By Robin Bush, ISR Community Education Specialist
Two of our community members, both 81, lead very different lives. Martha spends days remembering what life used to be like in years gone by, struggling with many physical ailments, and rarely leaving home or talking with anyone. She sits by the window, wondering, “What’s next?”. Patricia has just signed up for her first seated yoga class and shares tea on Zoom with a friend every afternoon to be sure they are both safe and well. She has just adopted a kitten whose antics keep her laughing, and each morning Petra paints cards that say, “I’m thinking of you” and donates them to Meals on Wheels. As a stroke survivor, no day is easy, but at the end of each day, she feels she’s contributed to others, lived a full day, and looks forward to tomorrow.
We each experience aging differently, but the course of our aging process is deeply connected to what we believe. If we believe aging is a process of diminishing, then our bodies are more likely to falter. On the other hand, if we believe aging is a time of deep connection, sharing, contribution, and purpose, that mindset can produce dramatic and positive effects on our health and well-being.

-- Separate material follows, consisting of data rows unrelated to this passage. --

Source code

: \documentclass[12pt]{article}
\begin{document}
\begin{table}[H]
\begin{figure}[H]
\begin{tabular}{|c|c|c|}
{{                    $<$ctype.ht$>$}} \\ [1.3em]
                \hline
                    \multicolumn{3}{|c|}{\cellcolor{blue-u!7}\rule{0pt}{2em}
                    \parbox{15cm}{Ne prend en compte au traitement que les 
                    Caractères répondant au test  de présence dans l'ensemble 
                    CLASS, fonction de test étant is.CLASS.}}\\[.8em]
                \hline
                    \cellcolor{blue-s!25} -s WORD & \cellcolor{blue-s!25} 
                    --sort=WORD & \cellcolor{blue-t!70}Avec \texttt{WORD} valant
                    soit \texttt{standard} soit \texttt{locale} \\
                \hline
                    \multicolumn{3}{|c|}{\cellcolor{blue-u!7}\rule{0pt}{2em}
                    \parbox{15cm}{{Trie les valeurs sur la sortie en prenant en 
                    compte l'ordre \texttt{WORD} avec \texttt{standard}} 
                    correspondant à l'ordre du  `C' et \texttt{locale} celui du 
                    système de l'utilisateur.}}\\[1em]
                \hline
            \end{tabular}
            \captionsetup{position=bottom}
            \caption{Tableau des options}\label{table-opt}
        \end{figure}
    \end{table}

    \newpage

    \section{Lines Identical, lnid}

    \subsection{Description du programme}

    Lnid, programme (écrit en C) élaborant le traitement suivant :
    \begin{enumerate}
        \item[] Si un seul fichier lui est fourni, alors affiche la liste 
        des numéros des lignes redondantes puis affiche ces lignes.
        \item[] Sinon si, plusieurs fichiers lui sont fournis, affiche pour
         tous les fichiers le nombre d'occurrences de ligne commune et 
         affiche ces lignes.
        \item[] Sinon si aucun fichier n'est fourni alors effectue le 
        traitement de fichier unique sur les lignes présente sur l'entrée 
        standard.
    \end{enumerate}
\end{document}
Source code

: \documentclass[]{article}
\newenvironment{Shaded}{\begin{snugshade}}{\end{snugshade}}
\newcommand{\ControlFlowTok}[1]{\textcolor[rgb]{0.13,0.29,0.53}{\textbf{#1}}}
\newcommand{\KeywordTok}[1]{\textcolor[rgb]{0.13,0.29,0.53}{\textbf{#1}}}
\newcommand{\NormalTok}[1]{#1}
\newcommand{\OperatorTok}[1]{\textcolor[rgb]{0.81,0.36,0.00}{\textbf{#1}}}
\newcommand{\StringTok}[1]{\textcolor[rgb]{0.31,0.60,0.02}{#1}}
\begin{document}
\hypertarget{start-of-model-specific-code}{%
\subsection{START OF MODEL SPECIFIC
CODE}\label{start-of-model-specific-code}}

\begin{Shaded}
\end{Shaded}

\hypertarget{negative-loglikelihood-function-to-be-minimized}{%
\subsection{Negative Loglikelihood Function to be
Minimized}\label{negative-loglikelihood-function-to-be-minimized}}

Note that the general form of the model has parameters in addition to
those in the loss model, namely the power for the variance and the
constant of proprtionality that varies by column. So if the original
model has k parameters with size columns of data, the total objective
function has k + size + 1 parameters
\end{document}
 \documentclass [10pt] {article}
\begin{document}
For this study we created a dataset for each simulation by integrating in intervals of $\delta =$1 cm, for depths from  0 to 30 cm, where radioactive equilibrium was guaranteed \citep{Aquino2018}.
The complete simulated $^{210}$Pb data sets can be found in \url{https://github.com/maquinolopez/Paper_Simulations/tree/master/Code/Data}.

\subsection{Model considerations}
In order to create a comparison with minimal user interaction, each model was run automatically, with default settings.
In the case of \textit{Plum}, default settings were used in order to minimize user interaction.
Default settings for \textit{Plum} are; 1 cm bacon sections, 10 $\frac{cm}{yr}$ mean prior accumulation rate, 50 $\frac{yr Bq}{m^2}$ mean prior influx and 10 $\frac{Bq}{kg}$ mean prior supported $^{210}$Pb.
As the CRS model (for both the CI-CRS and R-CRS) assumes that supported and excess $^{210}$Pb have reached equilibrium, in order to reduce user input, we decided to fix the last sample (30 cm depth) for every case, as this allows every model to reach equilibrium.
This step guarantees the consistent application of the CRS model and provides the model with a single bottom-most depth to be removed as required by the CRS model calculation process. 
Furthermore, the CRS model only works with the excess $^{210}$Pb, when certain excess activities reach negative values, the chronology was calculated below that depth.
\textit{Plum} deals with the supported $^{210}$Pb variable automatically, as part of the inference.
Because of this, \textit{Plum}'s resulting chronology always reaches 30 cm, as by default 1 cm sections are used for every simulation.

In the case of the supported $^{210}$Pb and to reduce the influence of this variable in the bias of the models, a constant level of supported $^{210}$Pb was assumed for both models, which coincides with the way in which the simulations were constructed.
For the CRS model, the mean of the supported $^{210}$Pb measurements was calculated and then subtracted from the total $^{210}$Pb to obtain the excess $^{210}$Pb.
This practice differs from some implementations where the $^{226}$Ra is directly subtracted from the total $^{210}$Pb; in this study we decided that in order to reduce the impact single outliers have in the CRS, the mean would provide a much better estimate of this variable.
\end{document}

Even having the most positive attitude means we must still be prepared for, and expect, challenges and setbacks. The cycle of setbacks then growth is a pattern that repeats throughout the natural world as it does in our lives. However, how we heal from setbacks is related much more to our health and well-being than to our biological age when a setback occurs. Healthy ecosystems manage challenges and recover more quickly than those stressed by drought, ravaged by storms, or imbalanced by human actions. Think of your body and mind as your ecosystem. If you exercise, eat and sleep well, find ways to reduce stress, build your friendships, and seek purpose, you will be much more resilient and better able to manage and recover when inevitable challenges occur. You will enjoy others and they will connect with you.
Some of us spend our later years mourning all we have lost, while others celebrate all that still remains possible. Finding ways to live what can be, rather than what can’t be, will positively impact our aging process. It’s not easy to stop negative thoughts, or change our less-positive outlooks, but learning to recognize when they occur and saying to yourself, “That kind of thinking is not good for me,” and choosing to do something at that moment that gives you a more positive and purposeful feeling, is an excellent place to start. Doing it once or twice will not change your mindset, but do it every day, and it will become a pattern that transforms your life for the better.
Curiosity, purpose, staying connected, sharing beauty, and loving others may do more than almost anything else to keep us healthy. Our hearts and minds respond, our immune system strengthens, and we lose our fear of what‘s to come. Where to begin? Start by saying yes whenever you can. Say yes to new things; say yes to those things that bring you closer to someone else; embrace today, for there isn’t a moment to waste. Embrace each beautiful human moment you have and love those around you. Do that, and you’ll know you are aging successfully.